# AIM OF THE EXERCISE
Take every line from the entries below that includes the word "means" and copy it.
START INFORMATION GIVEN
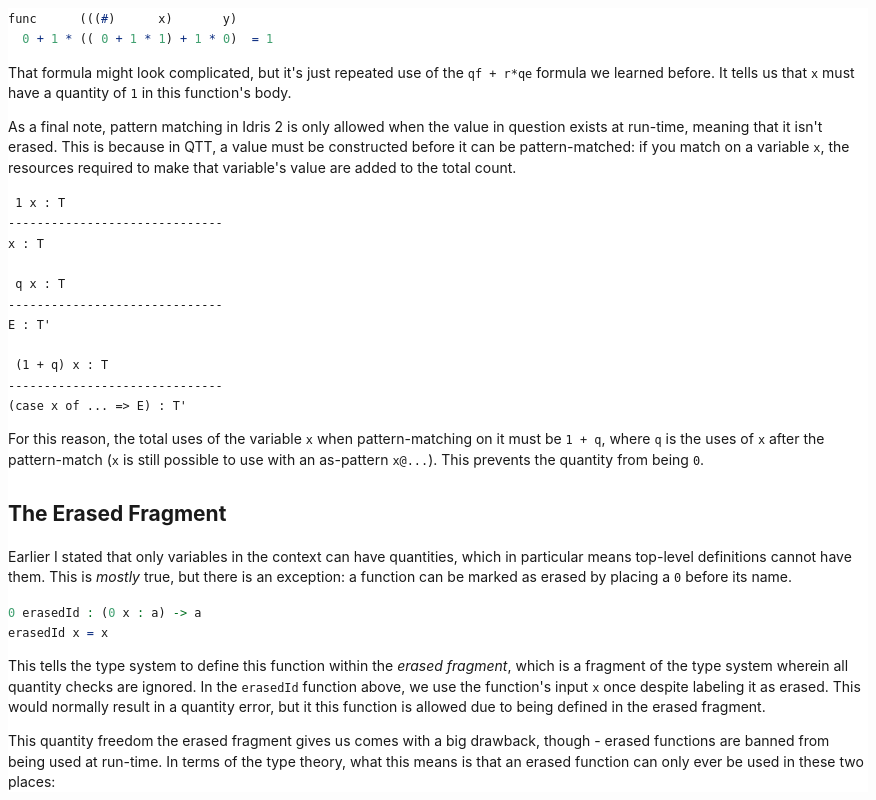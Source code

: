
 ```idris
func      (((#)      x)       y)
  0 + 1 * (( 0 + 1 * 1) + 1 * 0)  = 1
```

That formula might look complicated, but it's just repeated use of the
`qf + r*qe` formula we learned before. It tells us that `x` must have
a quantity of `1` in this function's body.

As a final note, pattern matching in Idris 2 is only allowed when the
value in question exists at run-time, meaning that it isn't erased.
This is because in QTT, a value must be constructed before it can be
pattern-matched: if you match on a variable `x`, the resources
required to make that variable's value are added to the total count.

```repl
 1 x : T
------------------------------
x : T

 q x : T
------------------------------
E : T'

 (1 + q) x : T
------------------------------
(case x of ... => E) : T'
```

For this reason, the total uses of the variable `x` when
pattern-matching on it must be `1 + q`, where `q` is the uses of `x`
after the pattern-match (`x` is still possible to use with an
as-pattern `x@...`). This prevents the quantity from being `0`.

## The Erased Fragment

Earlier I stated that only variables in the context can have
quantities, which in particular means top-level definitions cannot
have them. This is *mostly* true, but there is an exception: a
function can be marked as erased by placing a `0` before its name.

```idris
0 erasedId : (0 x : a) -> a
erasedId x = x
```

This tells the type system to define this function within the *erased
fragment*, which is a fragment of the type system wherein all quantity
checks are ignored. In the `erasedId` function above, we use the
function's input `x` once despite labeling it as erased. This would
normally result in a quantity error, but it this function is allowed
due to being defined in the erased fragment.

This quantity freedom the erased fragment gives us comes with a big
drawback, though - erased functions are banned from being used at
run-time. In terms of the type theory, what this means is that an
erased function can only ever be used in these two places:
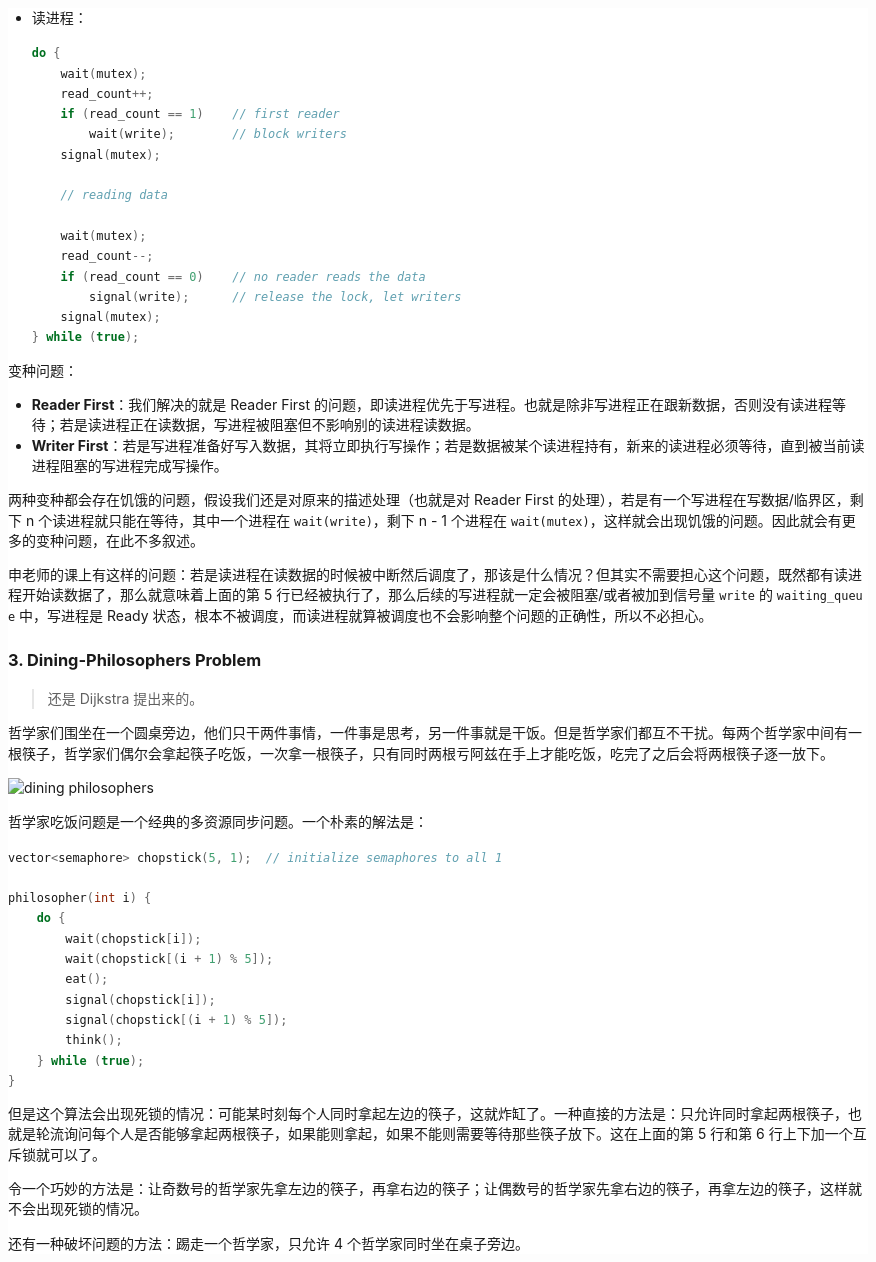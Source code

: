 - 读进程：

    ```C
    do {
        wait(mutex);
        read_count++;
        if (read_count == 1)    // first reader
            wait(write);        // block writers
        signal(mutex);

        // reading data

        wait(mutex);
        read_count--;
        if (read_count == 0)    // no reader reads the data
            signal(write);      // release the lock, let writers
        signal(mutex);
    } while (true);
    ```

变种问题：

- **Reader First**：我们解决的就是 Reader First 的问题，即读进程优先于写进程。也就是除非写进程正在跟新数据，否则没有读进程等待；若是读进程正在读数据，写进程被阻塞但不影响别的读进程读数据。
- **Writer First**：若是写进程准备好写入数据，其将立即执行写操作；若是数据被某个读进程持有，新来的读进程必须等待，直到被当前读进程阻塞的写进程完成写操作。

两种变种都会存在饥饿的问题，假设我们还是对原来的描述处理（也就是对 Reader First 的处理），若是有一个写进程在写数据/临界区，剩下 n 个读进程就只能在等待，其中一个进程在 `wait(write)`，剩下 n - 1 个进程在 `wait(mutex)`，这样就会出现饥饿的问题。因此就会有更多的变种问题，在此不多叙述。

申老师的课上有这样的问题：若是读进程在读数据的时候被中断然后调度了，那该是什么情况？但其实不需要担心这个问题，既然都有读进程开始读数据了，那么就意味着上面的第 5 行已经被执行了，那么后续的写进程就一定会被阻塞/或者被加到信号量 `write` 的 `waiting_queue` 中，写进程是 Ready 状态，根本不被调度，而读进程就算被调度也不会影响整个问题的正确性，所以不必担心。

### 3. Dining-Philosophers Problem

> 还是 Dijkstra 提出来的。

哲学家们围坐在一个圆桌旁边，他们只干两件事情，一件事是思考，另一件事就是干饭。但是哲学家们都互不干扰。每两个哲学家中间有一根筷子，哲学家们偶尔会拿起筷子吃饭，一次拿一根筷子，只有同时两根亏阿兹在手上才能吃饭，吃完了之后会将两根筷子逐一放下。

<img class="center-picture" src="../../images/img-OSC/Synchronization-6.png" alt="dining philosophers" width="550" />

哲学家吃饭问题是一个经典的多资源同步问题。一个朴素的解法是：

```C
vector<semaphore> chopstick(5, 1);  // initialize semaphores to all 1

philosopher(int i) {
    do {
        wait(chopstick[i]);
        wait(chopstick[(i + 1) % 5]);
        eat();
        signal(chopstick[i]);
        signal(chopstick[(i + 1) % 5]);
        think();
    } while (true);
}
```

但是这个算法会出现死锁的情况：可能某时刻每个人同时拿起左边的筷子，这就炸缸了。一种直接的方法是：只允许同时拿起两根筷子，也就是轮流询问每个人是否能够拿起两根筷子，如果能则拿起，如果不能则需要等待那些筷子放下。这在上面的第 5 行和第 6 行上下加一个互斥锁就可以了。

令一个巧妙的方法是：让奇数号的哲学家先拿左边的筷子，再拿右边的筷子；让偶数号的哲学家先拿右边的筷子，再拿左边的筷子，这样就不会出现死锁的情况。

还有一种破坏问题的方法：踢走一个哲学家，只允许 4 个哲学家同时坐在桌子旁边。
END INFORMATION GIVEN
# RESPONSE TO THIS TASK
quantities, which in particular means top-level definitions cannot
run-time. In terms of the type theory, what this means is that an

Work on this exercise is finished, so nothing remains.